NNPC explained that it shut down depots and instituted a build, operate, and transfer system due to ongoing theft on its pipelines, which is why it is working with private depot owners rather than running its own.
It was further stated that the owners of the depots will now construct rival pipelines and take responsibility for their own security. “Any loss recorded will be borne by the private owners. So, in other words, the NNPC is partnering with the private sector to run these depots to reduce government participation.”
“We have recorded profits. In 2020, The company recorded its first profit in 44 years with a profit of N287 billion, up from a loss of N803 billion in 2018 and N1.7 billion in 2019, representing a 12,578.3 percent increase in profit in 2020. Its highest profit level since inception was recorded in 2021 with a N674.1 billion profit, representing a 134.8 percent increase.”

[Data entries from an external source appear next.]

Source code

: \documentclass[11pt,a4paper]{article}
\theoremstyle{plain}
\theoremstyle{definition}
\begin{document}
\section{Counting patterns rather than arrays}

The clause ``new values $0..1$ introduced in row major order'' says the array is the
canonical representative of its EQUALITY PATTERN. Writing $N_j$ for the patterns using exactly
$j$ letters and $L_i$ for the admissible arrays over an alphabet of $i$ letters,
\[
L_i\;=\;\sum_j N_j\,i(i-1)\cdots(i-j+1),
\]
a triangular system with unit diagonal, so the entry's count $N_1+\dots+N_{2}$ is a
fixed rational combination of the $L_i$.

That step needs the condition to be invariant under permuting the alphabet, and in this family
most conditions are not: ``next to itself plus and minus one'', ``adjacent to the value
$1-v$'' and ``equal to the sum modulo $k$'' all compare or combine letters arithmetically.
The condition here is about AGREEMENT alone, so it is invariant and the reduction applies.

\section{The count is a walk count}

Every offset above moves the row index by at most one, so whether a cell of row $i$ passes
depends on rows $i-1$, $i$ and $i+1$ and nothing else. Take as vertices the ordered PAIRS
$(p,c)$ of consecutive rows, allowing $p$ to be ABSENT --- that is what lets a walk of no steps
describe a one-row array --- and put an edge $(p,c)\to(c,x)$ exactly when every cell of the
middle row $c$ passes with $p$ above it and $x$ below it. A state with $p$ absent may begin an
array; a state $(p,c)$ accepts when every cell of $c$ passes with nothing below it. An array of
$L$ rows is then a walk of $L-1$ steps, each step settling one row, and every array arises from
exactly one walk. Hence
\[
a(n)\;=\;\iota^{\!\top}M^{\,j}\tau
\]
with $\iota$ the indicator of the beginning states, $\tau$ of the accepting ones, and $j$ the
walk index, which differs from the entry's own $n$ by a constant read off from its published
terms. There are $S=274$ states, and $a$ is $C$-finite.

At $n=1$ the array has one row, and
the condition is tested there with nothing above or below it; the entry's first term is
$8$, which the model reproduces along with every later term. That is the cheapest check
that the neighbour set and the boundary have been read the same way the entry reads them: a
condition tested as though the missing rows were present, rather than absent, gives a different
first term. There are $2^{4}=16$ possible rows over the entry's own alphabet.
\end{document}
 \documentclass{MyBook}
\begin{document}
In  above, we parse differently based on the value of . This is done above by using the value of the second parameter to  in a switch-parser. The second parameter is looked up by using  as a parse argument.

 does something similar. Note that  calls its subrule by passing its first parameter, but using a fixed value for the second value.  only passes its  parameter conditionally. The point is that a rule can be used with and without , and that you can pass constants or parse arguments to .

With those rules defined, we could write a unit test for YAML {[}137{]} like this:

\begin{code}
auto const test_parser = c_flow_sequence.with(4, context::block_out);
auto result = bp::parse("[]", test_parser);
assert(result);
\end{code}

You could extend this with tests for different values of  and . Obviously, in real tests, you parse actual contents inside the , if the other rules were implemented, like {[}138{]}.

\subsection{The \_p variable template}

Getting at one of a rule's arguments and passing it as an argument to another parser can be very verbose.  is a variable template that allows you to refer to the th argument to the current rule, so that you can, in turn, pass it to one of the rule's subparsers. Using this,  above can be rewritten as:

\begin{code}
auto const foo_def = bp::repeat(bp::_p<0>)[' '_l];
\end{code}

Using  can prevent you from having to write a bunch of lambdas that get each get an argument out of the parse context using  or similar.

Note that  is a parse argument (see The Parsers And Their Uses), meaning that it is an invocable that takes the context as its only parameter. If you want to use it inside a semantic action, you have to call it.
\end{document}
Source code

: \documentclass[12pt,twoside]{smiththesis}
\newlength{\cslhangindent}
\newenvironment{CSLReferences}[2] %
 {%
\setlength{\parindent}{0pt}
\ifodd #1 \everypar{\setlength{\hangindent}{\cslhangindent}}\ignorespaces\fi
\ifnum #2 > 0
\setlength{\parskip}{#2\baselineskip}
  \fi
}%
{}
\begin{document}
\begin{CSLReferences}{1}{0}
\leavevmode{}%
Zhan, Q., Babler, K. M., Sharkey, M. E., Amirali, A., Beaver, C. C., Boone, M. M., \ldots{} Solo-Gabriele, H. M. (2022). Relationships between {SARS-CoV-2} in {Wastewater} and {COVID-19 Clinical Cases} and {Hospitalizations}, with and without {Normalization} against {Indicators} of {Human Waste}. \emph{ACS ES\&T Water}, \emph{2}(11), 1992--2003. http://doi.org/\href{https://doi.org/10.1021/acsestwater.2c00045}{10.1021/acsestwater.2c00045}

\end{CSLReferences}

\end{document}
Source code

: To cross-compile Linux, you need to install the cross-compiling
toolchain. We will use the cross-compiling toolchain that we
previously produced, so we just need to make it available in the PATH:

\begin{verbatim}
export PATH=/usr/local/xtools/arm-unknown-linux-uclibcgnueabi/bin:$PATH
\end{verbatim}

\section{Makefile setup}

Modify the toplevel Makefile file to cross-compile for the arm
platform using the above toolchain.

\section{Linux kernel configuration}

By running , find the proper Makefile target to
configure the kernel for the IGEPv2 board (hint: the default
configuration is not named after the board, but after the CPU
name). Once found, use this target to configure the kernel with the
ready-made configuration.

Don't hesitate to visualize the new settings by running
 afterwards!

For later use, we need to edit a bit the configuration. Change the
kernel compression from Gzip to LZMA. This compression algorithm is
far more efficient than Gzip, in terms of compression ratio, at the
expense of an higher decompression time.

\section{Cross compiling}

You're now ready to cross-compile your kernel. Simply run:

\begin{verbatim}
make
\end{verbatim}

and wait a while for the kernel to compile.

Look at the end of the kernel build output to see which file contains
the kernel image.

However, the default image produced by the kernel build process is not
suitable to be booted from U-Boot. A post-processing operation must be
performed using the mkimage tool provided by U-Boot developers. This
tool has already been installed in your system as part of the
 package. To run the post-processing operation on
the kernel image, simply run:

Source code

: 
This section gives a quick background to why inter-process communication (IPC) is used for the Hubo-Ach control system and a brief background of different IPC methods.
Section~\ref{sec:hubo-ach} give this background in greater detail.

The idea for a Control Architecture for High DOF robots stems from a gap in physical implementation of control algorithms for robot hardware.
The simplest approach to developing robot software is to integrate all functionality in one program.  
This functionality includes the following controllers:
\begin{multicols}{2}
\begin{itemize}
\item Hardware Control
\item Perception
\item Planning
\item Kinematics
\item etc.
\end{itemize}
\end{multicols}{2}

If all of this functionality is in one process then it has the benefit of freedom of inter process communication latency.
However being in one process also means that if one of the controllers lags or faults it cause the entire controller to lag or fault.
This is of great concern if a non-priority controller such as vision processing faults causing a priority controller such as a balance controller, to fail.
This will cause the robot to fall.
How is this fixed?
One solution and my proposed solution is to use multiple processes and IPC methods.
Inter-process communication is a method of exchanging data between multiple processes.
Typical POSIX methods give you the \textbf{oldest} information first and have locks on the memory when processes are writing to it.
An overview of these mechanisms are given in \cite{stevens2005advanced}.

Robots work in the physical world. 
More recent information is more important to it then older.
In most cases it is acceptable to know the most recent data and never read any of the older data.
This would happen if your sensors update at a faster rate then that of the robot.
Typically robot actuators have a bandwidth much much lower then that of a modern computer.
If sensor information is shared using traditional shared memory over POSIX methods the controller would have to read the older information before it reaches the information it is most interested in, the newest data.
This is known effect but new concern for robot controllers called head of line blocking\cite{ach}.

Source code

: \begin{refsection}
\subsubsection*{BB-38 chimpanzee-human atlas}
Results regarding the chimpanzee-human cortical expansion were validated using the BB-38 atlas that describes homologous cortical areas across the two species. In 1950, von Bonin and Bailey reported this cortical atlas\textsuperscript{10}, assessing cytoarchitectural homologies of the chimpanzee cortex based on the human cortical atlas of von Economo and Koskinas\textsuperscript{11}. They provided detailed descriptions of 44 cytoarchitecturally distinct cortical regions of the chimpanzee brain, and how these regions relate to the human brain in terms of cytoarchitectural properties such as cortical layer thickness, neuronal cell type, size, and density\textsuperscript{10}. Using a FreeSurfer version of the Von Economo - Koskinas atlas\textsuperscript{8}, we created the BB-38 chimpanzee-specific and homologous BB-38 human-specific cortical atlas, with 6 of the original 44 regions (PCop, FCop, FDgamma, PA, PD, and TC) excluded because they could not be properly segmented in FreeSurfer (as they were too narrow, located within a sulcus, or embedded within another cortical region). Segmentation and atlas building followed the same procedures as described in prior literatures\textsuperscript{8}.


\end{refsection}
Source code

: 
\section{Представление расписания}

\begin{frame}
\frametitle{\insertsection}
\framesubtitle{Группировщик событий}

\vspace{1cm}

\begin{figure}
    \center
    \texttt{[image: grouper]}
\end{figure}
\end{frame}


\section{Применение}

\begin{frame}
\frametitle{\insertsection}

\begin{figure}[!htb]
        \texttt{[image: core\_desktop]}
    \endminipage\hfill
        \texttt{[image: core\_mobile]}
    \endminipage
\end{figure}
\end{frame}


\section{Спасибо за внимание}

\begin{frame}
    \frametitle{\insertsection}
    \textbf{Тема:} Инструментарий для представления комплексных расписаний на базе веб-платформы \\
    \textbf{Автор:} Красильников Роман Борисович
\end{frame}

“No dispute has been recorded so far regarding when payments should be made or not. As of today, many of these suppliers are willing to give NNPC products on credit because of our credibility, and with subsidy removal, they are certain NNPC will fulfill its obligation to them.”
Furthermore, it disclosed that N$275 million has been paid and settlement is continuous as the relationship remains that of a willing buyer, willing seller arrangement.
“Reconciliation is carried out, and settlement is paid as and when due,” it stressed.
The Group Chief Executive Officer of the NNPC Ltd., Mele Kyari, had mentioned that the NNPC was liquidating its exposures and rounding off the crude oil swap, apparently owing to the improved production levels.
“This will enable us to buy our gasoline and pay cash to our suppliers. It’s our option to use crude to pay, but the preference is to use cash settlements going forward.
“The current gasoline supply agreement we have has all kinds of flexibilities and options, such as using cash or crude to pay immediately or within and beyond 120 days. They are all willing to engage us as a limited liability company. The NNPC maintained that there were no disputes.
It also dispelled the insinuation that the crude swap is extending. “Petroleum product supply is separate from crude swap. Petroleum product supply is just the importing of products, which can be cash or crude. We will stop that when our refineries start working.
“In crude swap deals, you price your crude and import petrol at a set price, meaning I take product from you, knowing how much my crude is, and I can get the equivalent from you in petrol.
“Crude swap emphasized that there isn’t a price on both sides. But when crude is priced at the correct price and the product is sold to you at the correct price of your product, that isn’t a swap,” the company said in the note.
In response to claims that Chinese contractors abandoned the AKK gas project because the contract amount had increased, NNPC reiterated that the project was initially approved at $2.8 billion.
But it emphasized that after the Chinese declined to fund the project due to the nation’s restrictions on exposure to the outside world, NNPC re-engaged the contractors (OILSERV) to convert the contract from BOT to EPC, leading to a renegotiation of $2.5 billion and saving the nation $300 million.
“Since then, NNPC Limited has been funding contractors with its cash flow to the tune of $1.2 billion. The project and construction work have not stopped for one day. Out of 614 kilometers of pipe to be covered, 460 have been welded so far,” it stressed.
Unlike in the past, when efficiency was compromised by tardiness, Mal Mele Kolo Kyari is focused on delivering his mandate for the NNPC Limited, and the oil and gas industry is no doubt the better for it, while Nigerians are the ultimate beneficiaries.